English class is two+ hours of raucous learning. These students remind me of my jr. high teaching days, although they are all “adults”, albeit young adults. They pick on each other, call each of other endearing names (burro), answer questions someone else is to answer, a bit of pouting, a promise to study vocabulary, the usual. A lot of laughing though. Lots of laughing. By the time the class ends it is nearly 7 PM, and does anyone want to go have a beer or margarita! Hell ya! Off we go to a local place (today Krystal Rose). Air conditioned just right. Great margaritas. And two of the staff are in our class, Michael the singer, and Vivi, a waitress. Michael starts up playing his keyboard, we practice our English/Spanish, and meet and great friends and friends of friends, as they come and go, during this “cocktail” hour(s). As the clock closes in on 9:30, we have got to go, we have to cook the chicken we pulled out of freezer, TODAY, or else. Back at the house, as the huge, bright red, full moon rises over Tangolunda Bay, Larry is frying the chicken, I am feeding Centa who has been wondering where they hell we have been since 8 PM (her usual “dinner” time).
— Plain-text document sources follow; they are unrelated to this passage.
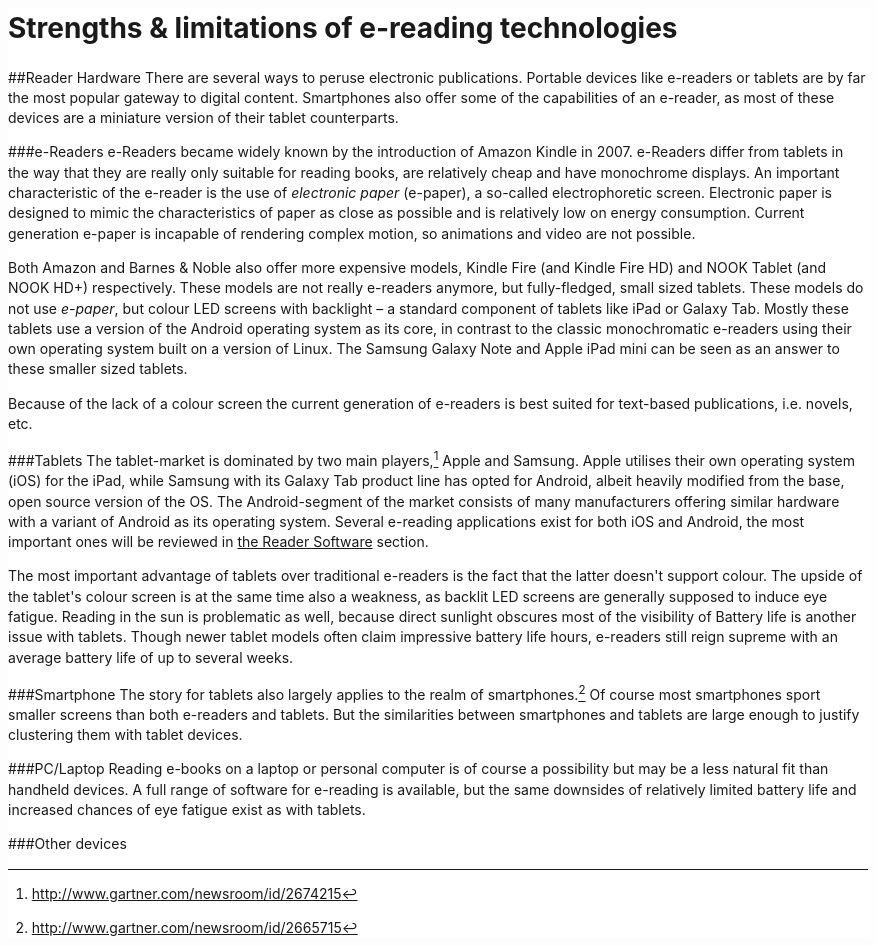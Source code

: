 # Strengths & limitations of e-reading technologies

##Reader Hardware
There are several ways to peruse electronic publications. Portable devices like e-readers or tablets are by far the most popular gateway to digital content. Smartphones also offer some of the capabilities of an e-reader, as most of these devices are a miniature version of their tablet counterparts.


###e-Readers
e-Readers became widely known by the introduction of Amazon Kindle in 2007. e-Readers differ from tablets in the way that they are really only suitable for reading books, are relatively cheap and have monochrome displays. An important characteristic of the e-reader is the use of *electronic paper* (e-paper), a so-called electrophoretic screen. Electronic paper is designed to mimic the characteristics of paper as close as possible and is relatively low on energy consumption. Current generation e-paper is incapable of rendering complex motion, so animations and video are not possible.

Both Amazon and Barnes & Noble also offer more expensive models, Kindle Fire (and Kindle Fire HD) and NOOK Tablet (and NOOK HD+) respectively. These models are not really e-readers anymore, but fully-fledged, small sized tablets. These models do not use *e-paper*, but colour LED screens with backlight – a standard component of tablets like iPad or Galaxy Tab. Mostly these tablets use a version of the Android operating system as its core, in contrast to the classic monochromatic e-readers using their own operating system built on a version of Linux. The Samsung Galaxy Note and Apple iPad mini can be seen as an answer to these smaller sized tablets.

Because of the lack of a colour screen the current generation of e-readers is best suited for text-based publications, i.e. novels, etc. 


###Tablets
The tablet-market is dominated by two main players,[^sales-figures-tablet] Apple and Samsung. Apple utilises their own operating system (iOS) for the iPad, while Samsung with its Galaxy Tab product line has opted for Android, albeit heavily modified from the base, open source version of the OS. The Android-segment of the market consists of many manufacturers offering similar hardware with a variant of Android as its operating system. Several e-reading applications exist for both iOS and Android, the most important ones will be reviewed in [the Reader Software]() section.

The most important advantage of tablets over traditional e-readers is the fact that the latter doesn't support colour. The upside of the tablet's colour screen is at the same time also a weakness, as backlit LED screens are generally supposed to induce eye fatigue. Reading in the sun is problematic as well, because direct sunlight obscures most of the visibility of  Battery life is another issue with tablets. Though newer tablet models often claim impressive battery life hours, e-readers still reign supreme with an average battery life of up to several weeks.

###Smartphone
The story for tablets also largely applies to the realm of smartphones.[^sales-figures-phone] Of course most smartphones sport smaller screens than both e-readers and tablets. But the similarities between smartphones and tablets are large enough to justify clustering them with tablet devices. 

###PC/Laptop
Reading e-books on a laptop or personal computer is of course a possibility but may be a less natural fit than handheld devices. A full range of software for e-reading is available, but the same downsides of relatively limited battery life and increased chances of eye fatigue exist as with tablets.

###Other devices


[^calibre-file-formats]: http://manual.calibre-e-book.com/faq.html#what-formats-does-app-support-conversion-to-from
[^ade-readers]: http://blogs.adobe.com/digitalpublishing/supported-devices
[^bookish-blog]: http://blog.booki.sh/blog/post/e-book-sales-via-booki-sh-to-end-on-june-30/
[^readium-goals]: http://readium.org/readium-project-goals
[^readium-extension]: https://chrome.google.com/webstore/detail/readium/fepbnnnkkadjhjahcafoaglimekefifl
[^businessweek-ebooks]: http://www.businessweek.com/1998/46/b3604010.htm
[^interoperability-of-ebook-formats]: Bläsi, C., Rothlauf, F., 'On the Interoperability of eBook Formats',  Johannes Gutenberg-Universität Mainz, 2013, p. 12, http://wi.bwl.uni-mainz.de/publikationen/InteroperabilityReportGutenbergfinal07052013.pdf
[^amazon-aquires-mobipocket]: Rosenblatt, B., 'Amazon.com Acquires Mobipocket', DRMWatch.com, 2005, https://web.archive.org/web/20050426003307/http://www.drmwatch.com/drmtech/article.php/3499386
[^mobileread-palmdoc]: http://wiki.mobileread.com/wiki/PalmDOC
[^amazon-azw]: http://wiki.mobileread.com/wiki/AZW#Internal_Formats
[^amazon-kf8]: http://www.amazon.com/gp/feature.html?ie=UTF8&docId=1000729511
[^epub3-specification]: idpf, 'EPUB 3 Overview, Recommended Specification 11 October 2011', 2011, http://www.idpf.org/epub/30/spec/epub30-overview.html
[^epub3-changes]: ipdf, 'EPUB 3 Changes from EPUB 2.0.1', 2011, http://www.idpf.org/epub/30/spec/epub30-changes.html#sec-new-changed-xhtml5
[^ibooks-author]: http://www.apple.com/ibooks-author/
[^ibooks-photo-blocks]: Castro, L., 'Expandable Photo Blocks in iBooks on iPad',  Pigs, Gourds and Wikis, http://www.pigsgourdsandwikis.com/2011/01/expandible-photo-blocks-in-ibooks-on.html
[^ibooks-multicolumn]: 'Create Multi-Column Article for the iPad', http://padilicious.com/multicolumn/index.html
[^azw3kf8-breakdown]: http://wiki.mobileread.com/wiki/KF8#Overview
[^epub-seller-kobo]: http://nl.kobo.com/writinglife
[^epub-google-play]: https://play.google.com/books/publish/signup#settings
[^epub-seller-barnes]: https://www.nookpress.com/support/faq
[^epub-seller-apple]: http://www.apple.com/itunes/working-itunes/sell-content/books/
[^guardian-ios]: http://www.theguardian.com/global/ng-interactive/2014/may/29/-sp-the-guardian-app-for-ios-and-android
[^penguin-amplified]: For example: http://www.penguin.com/static/pages/features/amplified_editions/on_the_road.php and http://www.penguin.com/static/pages/features/amplified_editions/atlas_shrugged.php
[^purple-carrot-publication]: https://itunes.apple.com/us/app/the-prisoner-of-carrot-castle/id499981407?mt=8&ign-mpt=uo%3D4
[^de-correspondent]: https://decorrespondent.nl
[^ade-readers]: http://blogs.adobe.com/digitalpublishing/supported-devices
[^readium-goals]: http://readium.org/readium-project-goals
[^readium-extension]: https://chrome.google.com/webstore/detail/readium/fepbnnnkkadjhjahcafoaglimekefifl
[^sales-figures-tablet]: http://www.gartner.com/newsroom/id/2674215
[^sales-figures-phone]: http://www.gartner.com/newsroom/id/2665715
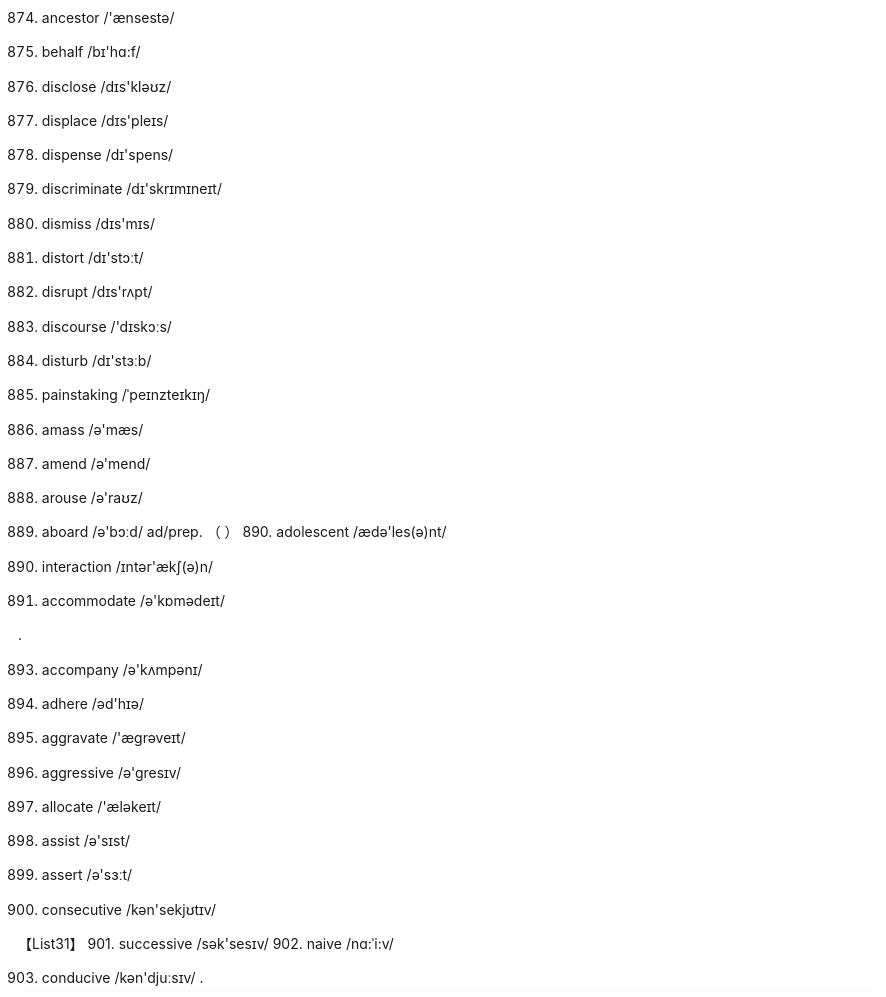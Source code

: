 
874. ancestor /'ænsestə/ 
875. behalf /bɪ'hɑ:f/ 


876. disclose /dɪs'kləʊz/ 
877. displace /dɪs'pleɪs/ 

878. dispense /dɪ'spens/ 

879. discriminate /dɪ'skrɪmɪneɪt/ 

880. dismiss /dɪs'mɪs/ 
881. distort /dɪ'stɔːt/ 


882. disrupt /dɪs'rʌpt/ 
883. discourse /'dɪskɔːs/ 

 

884. disturb /dɪ'stɜːb/ 


885. painstaking /ˈpeɪnzteɪkɪŋ/ 
886. amass /ə'mæs/ 


887. amend /ə'mend/ 
888. arouse /ə'raʊz/ 


889. aboard /ə'bɔːd/ ad/prep.
（
） 890. adolescent /ædə'les(ə)nt/ 

891. interaction /ɪntər'ækʃ(ə)n/ 

892. accommodate /ə'kɒmədeɪt/ 

.

893. accompany /ə'kʌmpənɪ/ 

894. adhere /əd'hɪə/ 


895. aggravate /'ægrəveɪt/ 

896. aggressive /ə'gresɪv/ 

897. allocate /'æləkeɪt/ 

898. assist /ə'sɪst/ 
899. assert /ə'sɜːt/ 

900. consecutive /kən'sekjʊtɪv/ 


【List31】
901. successive /sək'sesɪv/ 
902. naive /nɑ:ˈi:v/ 


903. conducive /kən'djuːsɪv/ 
.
I take the nagging, and reassure her she is still the duena of the house, we are so sorry to be so late.


Heading down to the kitchen, I look at the stars and think to myself these aren’t the same constellations it took me 30 years to identify in the Bay Area, and take educated guesses as I look out over the bay and try to figure out if that is Mars over there or Venus. We settle down to juicy fried chicken (fastest method) and fruit, a glass of wine, and watch the bats swoop into our patio, helping us rid the world of the dreaded mosquitos. Centa wanders down, rubs against the legs (what?). Can it be 11:30 already? Larry shuts down the kitchen, as I head back upstairs to ready for bed. As we settle down, finally, in bed, we hear the music from one of the hotels across the bay from us, a ballad tonight, and Centa crawls in between us (where else) and we are done for the day.


The best thing about our days, is that everyone of them is so different from another, that we are still taken by surprise at the beauty of the country, the warmth and kindness of the people, the rhythms of life that keep us moving; the newness of living in a culture we are only just beginning to get a glimmer of, and have not regretted one day.

Tomorrow always comes too quickly, especially when we still want to linger in today. Yet tomorrow is as much as a gift as today, how lucky we are!